Suppose $\displaystyle c_n\in\mathbb{C}\textrm{ and}\sum_{n=1}^{\infty}c_n=s$. Then, prove $\displaystyle\lim_{r\to 1^{-}}\sum_{n=1}^{\infty}r^{n}c_n=s$.
In my text, the author hinted that: we only need to prove the case when $s=0$.
However, I don't get it. Can somebody explain it for me?

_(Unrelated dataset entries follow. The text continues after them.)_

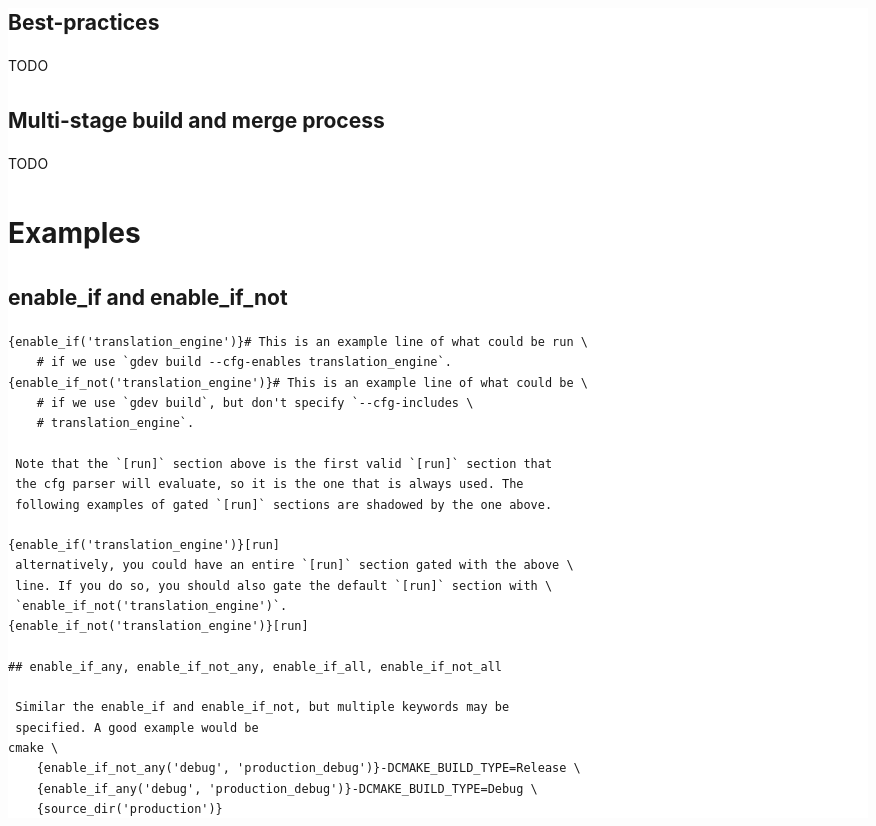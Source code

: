 ## Best-practices
TODO

## Multi-stage build and merge process
TODO

# Examples

## enable_if and enable_if_not

```
{enable_if('translation_engine')}# This is an example line of what could be run \
    # if we use `gdev build --cfg-enables translation_engine`.
{enable_if_not('translation_engine')}# This is an example line of what could be \
    # if we use `gdev build`, but don't specify `--cfg-includes \
    # translation_engine`.

 Note that the `[run]` section above is the first valid `[run]` section that
 the cfg parser will evaluate, so it is the one that is always used. The
 following examples of gated `[run]` sections are shadowed by the one above.

{enable_if('translation_engine')}[run]
 alternatively, you could have an entire `[run]` section gated with the above \
 line. If you do so, you should also gate the default `[run]` section with \
 `enable_if_not('translation_engine')`.
{enable_if_not('translation_engine')}[run]

## enable_if_any, enable_if_not_any, enable_if_all, enable_if_not_all

 Similar the enable_if and enable_if_not, but multiple keywords may be
 specified. A good example would be
cmake \
    {enable_if_not_any('debug', 'production_debug')}-DCMAKE_BUILD_TYPE=Release \
    {enable_if_any('debug', 'production_debug')}-DCMAKE_BUILD_TYPE=Debug \
    {source_dir('production')}
```
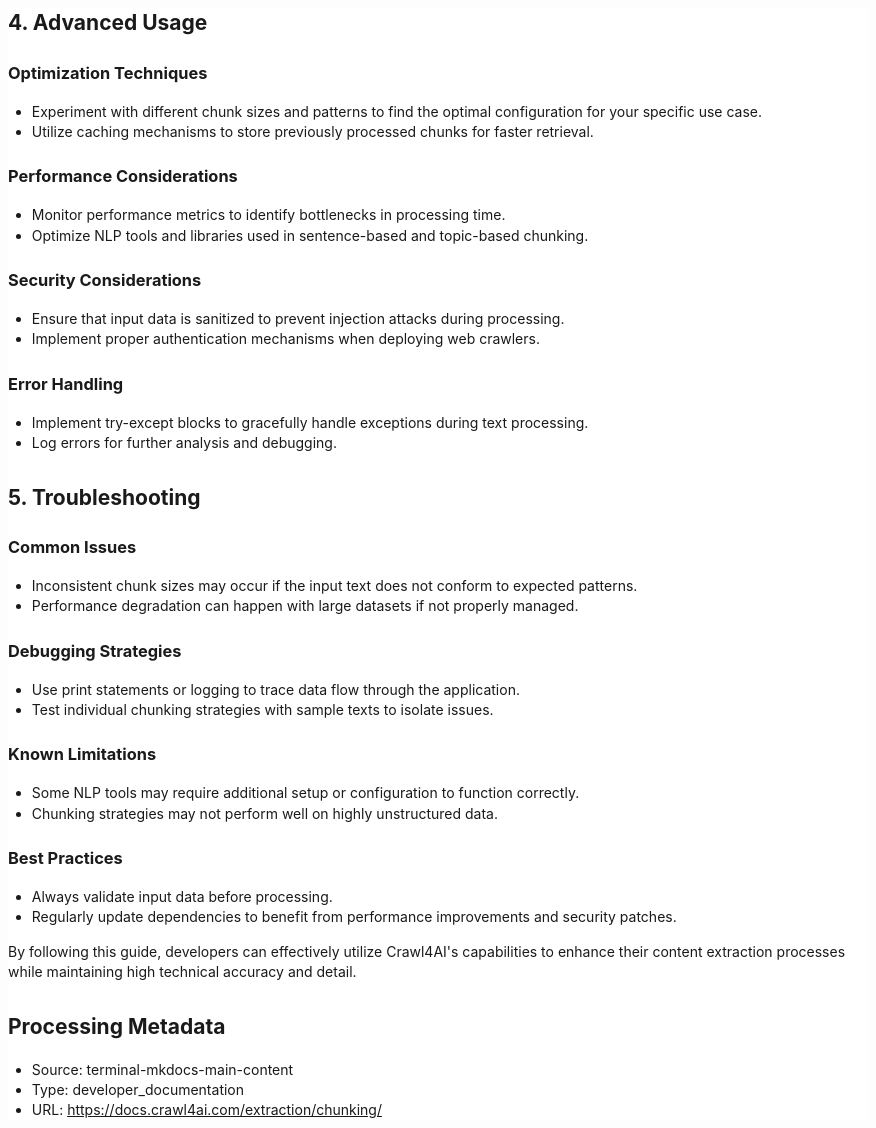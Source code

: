 ## 4. Advanced Usage

### Optimization Techniques
- Experiment with different chunk sizes and patterns to find the optimal configuration for your specific use case.
- Utilize caching mechanisms to store previously processed chunks for faster retrieval.

### Performance Considerations
- Monitor performance metrics to identify bottlenecks in processing time.
- Optimize NLP tools and libraries used in sentence-based and topic-based chunking.

### Security Considerations
- Ensure that input data is sanitized to prevent injection attacks during processing.
- Implement proper authentication mechanisms when deploying web crawlers.

### Error Handling
- Implement try-except blocks to gracefully handle exceptions during text processing.
- Log errors for further analysis and debugging.

## 5. Troubleshooting

### Common Issues
- Inconsistent chunk sizes may occur if the input text does not conform to expected patterns.
- Performance degradation can happen with large datasets if not properly managed.

### Debugging Strategies
- Use print statements or logging to trace data flow through the application.
- Test individual chunking strategies with sample texts to isolate issues.

### Known Limitations
- Some NLP tools may require additional setup or configuration to function correctly.
- Chunking strategies may not perform well on highly unstructured data.

### Best Practices
- Always validate input data before processing.
- Regularly update dependencies to benefit from performance improvements and security patches.

By following this guide, developers can effectively utilize Crawl4AI's capabilities to enhance their content extraction processes while maintaining high technical accuracy and detail.

## Processing Metadata
- Source: terminal-mkdocs-main-content
- Type: developer_documentation
- URL: https://docs.crawl4ai.com/extraction/chunking/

For the $s=0$ case, let $s_{n}=\sum_{k=1}^{n}c_{k}$ for $n \ge 1$ and let $s_{0}=0$. Then $s_{n}-s_{n-1}=c_{n}$ for all $n \ge 1$ and $\lim_{n} s_{n}=0$ by assumption. So the following are absolutely convergent for $0 \le r < 1$: $$ \begin{align} \sum_{n=1}^{\infty}r^{n}c_{n} & = \sum_{n=1}^{\infty}r^{n}(s_{n}-s_{n-1}) \\ & = \sum_{n=1}^{\infty}r^{n}s_{n}-\sum_{n=1}^{\infty}r^{n+1}s_{n} \\ & = (1-r)\sum_{n=1}^{\infty}r^{n}s_{n}. \end{align} $$ For $\epsilon > 0$, there exists $N$ such that $|s_{n}| < \epsilon/2$ whenever $n \ge N$, which implies $$ \left|(1-r)\sum_{n=N}^{\infty}r^{n}s_{n}\right| \le (1-r)r^{N}\frac{\epsilon}{2}\sum_{n=0}^{\infty}r^{n}=r^{N}\frac{\epsilon}{2} < \frac{\epsilon}{2},\;\;\; n \ge N. $$ Therefore, $$ \left|(1-r)\sum_{n=1}^{\infty}r^{n}s_{n}\right| \le \left|(1-r)\sum_{n=1}^{N-1}r^{n}s_{n}\right|+\frac{\epsilon}{2}. $$ The sum on the right is bounded by $\epsilon/2$ whenever $1-\delta < r < 1$, provided $\delta$ is appropriately chosen. It follows that $$ \lim_{r\uparrow 1}\sum_{n=1}^{\infty}r^{n}c_{n} = 0. $$